Sul Sole 24 Ore di ieri vi era un interessante articolo così intitolato: “Dal 2023 tagli alla sanità per 300 milioni all’anno: la verità sui conti”. Non ce ne stupiamo, anzi, siamo sempre più convinti che questa sarà la tendenza. Del resto, bisogna pur riflettere sul fatto che in questi mesi, a ribadire con enfasi che la salute viene prima di tutto, sono gli apostoli del potere neoliberalista. Gli stessi che negli ultimi 20 anni non hanno fatto altro che chiudere ospedali e ridurre la spesa della sanità pubblica.

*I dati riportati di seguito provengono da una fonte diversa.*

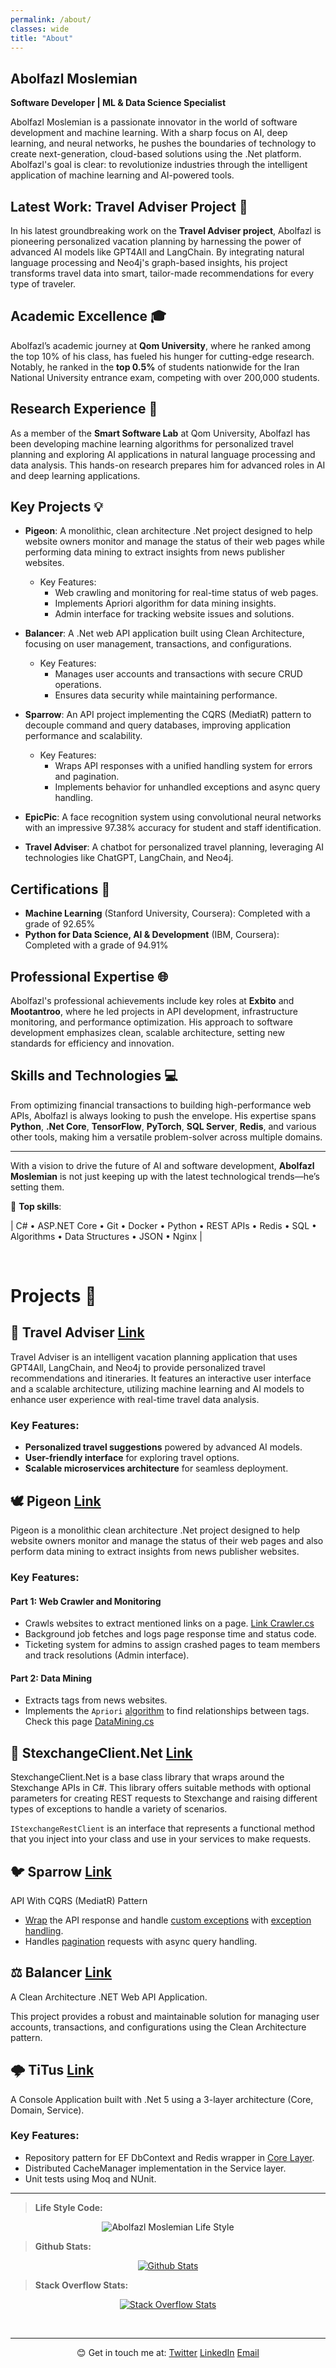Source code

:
 ```yaml
---
permalink: /about/
classes: wide
title: "About"
---
```

## Abolfazl Moslemian  
**Software Developer | ML & Data Science Specialist**

Abolfazl Moslemian is a passionate innovator in the world of software development and machine learning. With a sharp focus on AI, deep learning, and neural networks, he pushes the boundaries of technology to create next-generation, cloud-based solutions using the .Net platform. Abolfazl's goal is clear: to revolutionize industries through the intelligent application of machine learning and AI-powered tools.

## Latest Work: Travel Adviser Project 🚀
In his latest groundbreaking work on the **Travel Adviser project**, Abolfazl is pioneering personalized vacation planning by harnessing the power of advanced AI models like GPT4All and LangChain. By integrating natural language processing and Neo4j's graph-based insights, his project transforms travel data into smart, tailor-made recommendations for every type of traveler.

## Academic Excellence 🎓

Abolfazl’s academic journey at **Qom University**, where he ranked among the top 10% of his class, has fueled his hunger for cutting-edge research. Notably, he ranked in the **top 0.5%** of students nationwide for the Iran National University entrance exam, competing with over 200,000 students.

## Research Experience 🔬

As a member of the **Smart Software Lab** at Qom University, Abolfazl has been developing machine learning algorithms for personalized travel planning and exploring AI applications in natural language processing and data analysis. This hands-on research prepares him for advanced roles in AI and deep learning applications.

## Key Projects 💡
- **Pigeon**: A monolithic, clean architecture .Net project designed to help website owners monitor and manage the status of their web pages while performing data mining to extract insights from news publisher websites. 
    - Key Features: 
        - Web crawling and monitoring for real-time status of web pages.
        - Implements Apriori algorithm for data mining insights.
        - Admin interface for tracking website issues and solutions.

- **Balancer**: A .Net web API application built using Clean Architecture, focusing on user management, transactions, and configurations.
    - Key Features:
        - Manages user accounts and transactions with secure CRUD operations.
        - Ensures data security while maintaining performance.

- **Sparrow**: An API project implementing the CQRS (MediatR) pattern to decouple command and query databases, improving application performance and scalability.
    - Key Features:
        - Wraps API responses with a unified handling system for errors and pagination.
        - Implements behavior for unhandled exceptions and async query handling.

- **EpicPic**: A face recognition system using convolutional neural networks with an impressive 97.38% accuracy for student and staff identification.

- **Travel Adviser**: A chatbot for personalized travel planning, leveraging AI technologies like ChatGPT, LangChain, and Neo4j.

## Certifications 📜
- **Machine Learning** (Stanford University, Coursera): Completed with a grade of 92.65%
- **Python for Data Science, AI & Development** (IBM, Coursera): Completed with a grade of 94.91%

## Professional Expertise 🌐
Abolfazl's professional achievements include key roles at **Exbito** and **Mootantroo**, where he led projects in API development, infrastructure monitoring, and performance optimization. His approach to software development emphasizes clean, scalable architecture, setting new standards for efficiency and innovation.

## Skills and Technologies 💻
From optimizing financial transactions to building high-performance web APIs, Abolfazl is always looking to push the envelope. His expertise spans **Python**, **.Net Core**, **TensorFlow**, **PyTorch**, **SQL Server**, **Redis**, and various other tools, making him a versatile problem-solver across multiple domains.

---

With a vision to drive the future of AI and software development, **Abolfazl Moslemian** is not just keeping up with the latest technological trends—he’s setting them.

> 
💎 **Top skills**:

| C# • ASP.NET Core • Git • Docker • Python • REST APIs • Redis • SQL • Algorithms • Data Structures • JSON • Nginx |

<br>

# Projects 🎯

## 🧳 Travel Adviser <a href="https://github.com/abowfzl/Travel-Adviser"> <i class="fab fa-fw fa-github" aria-hidden="true"></i><span class="label">Link</span></a>

Travel Adviser is an intelligent vacation planning application that uses GPT4All, LangChain, and Neo4j to provide personalized travel recommendations and itineraries. It features an interactive user interface and a scalable architecture, utilizing machine learning and AI models to enhance user experience with real-time travel data analysis.

### Key Features:
- **Personalized travel suggestions** powered by advanced AI models.
- **User-friendly interface** for exploring travel options.
- **Scalable microservices architecture** for seamless deployment.

## 🕊️ Pigeon  <a href="https://github.com/abowfzl/Pigeon"> <i class="fab fa-fw fa-github" aria-hidden="true"></i><span class="label">Link</span></a>

Pigeon is a monolithic clean architecture .Net project designed to help website owners monitor and manage the status of their web pages and also perform data mining to extract insights from news publisher websites.

### Key Features:

#### Part 1: Web Crawler and Monitoring
- Crawls websites to extract mentioned links on a page. [Link Crawler.cs](https://github.com/abowfzl/Pigeon/blob/master/Pigeon/Crawler/LinkCrawler.cs)
- Background job fetches and logs page response time and status code.
- Ticketing system for admins to assign crashed pages to team members and track resolutions (Admin interface).

#### Part 2: Data Mining
- Extracts tags from news websites.
- Implements the `Apriori` [algorithm](https://github.com/abowfzl/Pigeon/tree/master/Pigeon/Algoritms) to find relationships between tags. Check this page [DataMining.cs](https://github.com/abowfzl/Pigeon/blob/master/Pigeon/Pages/DataMining.cshtml.cs)

## 🔁 StexchangeClient.Net <a href="https://github.com/abowfzl/StexchangeClient"> <i class="fab fa-fw fa-github" aria-hidden="true"></i><span class="label">Link</span></a>

StexchangeClient.Net is a base class library that wraps around the Stexchange APIs in C#. This library offers suitable methods with optional parameters for creating REST requests to Stexchange and raising different types of exceptions to handle a variety of scenarios.

`IStexchangeRestClient` is an interface that represents a functional method that you inject into your class and use in your services to make requests.

## 🐦 Sparrow  <a href="https://github.com/abowfzl/Sparrow.Api"> <i class="fab fa-fw fa-github" aria-hidden="true"></i><span class="label">Link</span></a>

API With CQRS (MediatR) Pattern

- [Wrap](https://github.com/abowfzl/Sparrow.Api/tree/master/Sparrow.API/Results/Wrapping) the API response and handle [custom exceptions](https://github.com/abowfzl/Sparrow.Api/blob/master/Sparrow.API/Exceptions/SparrowException.cs) with [exception handling](https://github.com/abowfzl/Sparrow.Api/blob/master/Sparrow.API/Results/ExceptionHandling/GlobalExceptionFilter.cs).
- Handles [pagination](https://github.com/abowfzl/Sparrow.Api/blob/master/Sparrow.Core/PagedList.cs) requests with async query handling.

## ⚖️ Balancer <a href="https://github.com/abowfzl/Balancer"> <i class="fab fa-fw fa-github" aria-hidden="true"></i><span class="label">Link</span></a> 

A Clean Architecture .NET Web API Application.

This project provides a robust and maintainable solution for managing user accounts, transactions, and configurations using the Clean Architecture pattern.

## 🌩 TiTus  <a href="https://github.com/abowfzl/Titus"> <i class="fab fa-fw fa-github" aria-hidden="true"></i><span class="label">Link</span></a>

A Console Application built with .Net 5 using a 3-layer architecture (Core, Domain, Service).

### Key Features:
- Repository pattern for EF DbContext and Redis wrapper in [Core Layer](https://github.com/abowfzl/Titus/blob/master/Core).
- Distributed CacheManager implementation in the Service layer.
- Unit tests using Moq and NUnit.

---

> <i class="fa fa-code" aria-hidden="true"></i> **Life Style Code:** 

<p align="center">
  <img src="/assets/images/abolfazl-life-style.png" alt="Abolfazl Moslemian Life Style"/>
</p>

> <i class="fab fa fa-github" aria-hidden="true"></i> **Github Stats:** 

<p align="center">
 <a href="https://github.com/abowfzl" alt="Abolfazl Moslemian's github stats">
  <img src="https://github-readme-stats.vercel.app/api?username=Abowfzl&theme=tokyonight&show_icons=true" alt="Github Stats"/>
 </a>
</p>

> <i class="fab fa-fw fa-stack-overflow" aria-hidden="true"></i> <strong> Stack Overflow Stats: </strong>
<p align="center">
 <a href="https://stackoverflow.com/users/17593676/abolfazl-moslemian" alt="Abolfazl Moslemian's Stack Overflow stats">
    <img src="https://so-stats-kurt-liao.vercel.app/api?user=17593676&cache=true" alt="Stack Overflow Stats" />
  </a>
</p>


<br/>

---

<p align="center">
  😊 Get in touch me at: 
  <a href="https://twitter.com/abowfzl"><i class="fab fa-fw fa-twitter-square" aria-hidden="true"></i><span class="label">Twitter</span></a>
  <a href="https://linkedin.com/in/abowfzl"><i class="fab fa-fw fa-linkedin" aria-hidden="true"></i><span class="label">LinkedIn</span></a>
  <a href="mailto:abowfzl@gmail.com"><i class="fas fa-fw fa-envelope-square" aria-hidden="true"></i><span class="label">Email</span></a>
</p>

Se loro dicono che la salute viene prima di tutto, lo fanno solamente per giustificare la demolizione delle libertà e la compressione dei diritti. Poiché la vita è oggi per l’uomo occidentale il valore sommo, a cui tutto può essere sacrificato, il potere neoliberista la assume come posta in palio decisiva. E ciò nella forma di un subdolo ricatto.
La verità è un’altra: il virus è il prezzo che l’Italia e molte altre realtà europee, hanno pagato a lustri di politiche di privatizzazione e di liberalizzazione. Il nuovo paradigma liberista, mediante il quale si arricchivano le banche e gli speculatori, era del tutto incapace di affrontare perfino un’epidemia con una letalità dello 0,6% (dati Oms).
Basti qui ricordare che nel 2016, l’ultra-liberista Carlo Cottarelli aveva chiesto tagli per 3/5 miliardi di euro al sistema sanitario nazionale. Insomma i morti di covid sono vittime dell’ordine liberale e del suo bieco teorema: meno Stato, più mercato.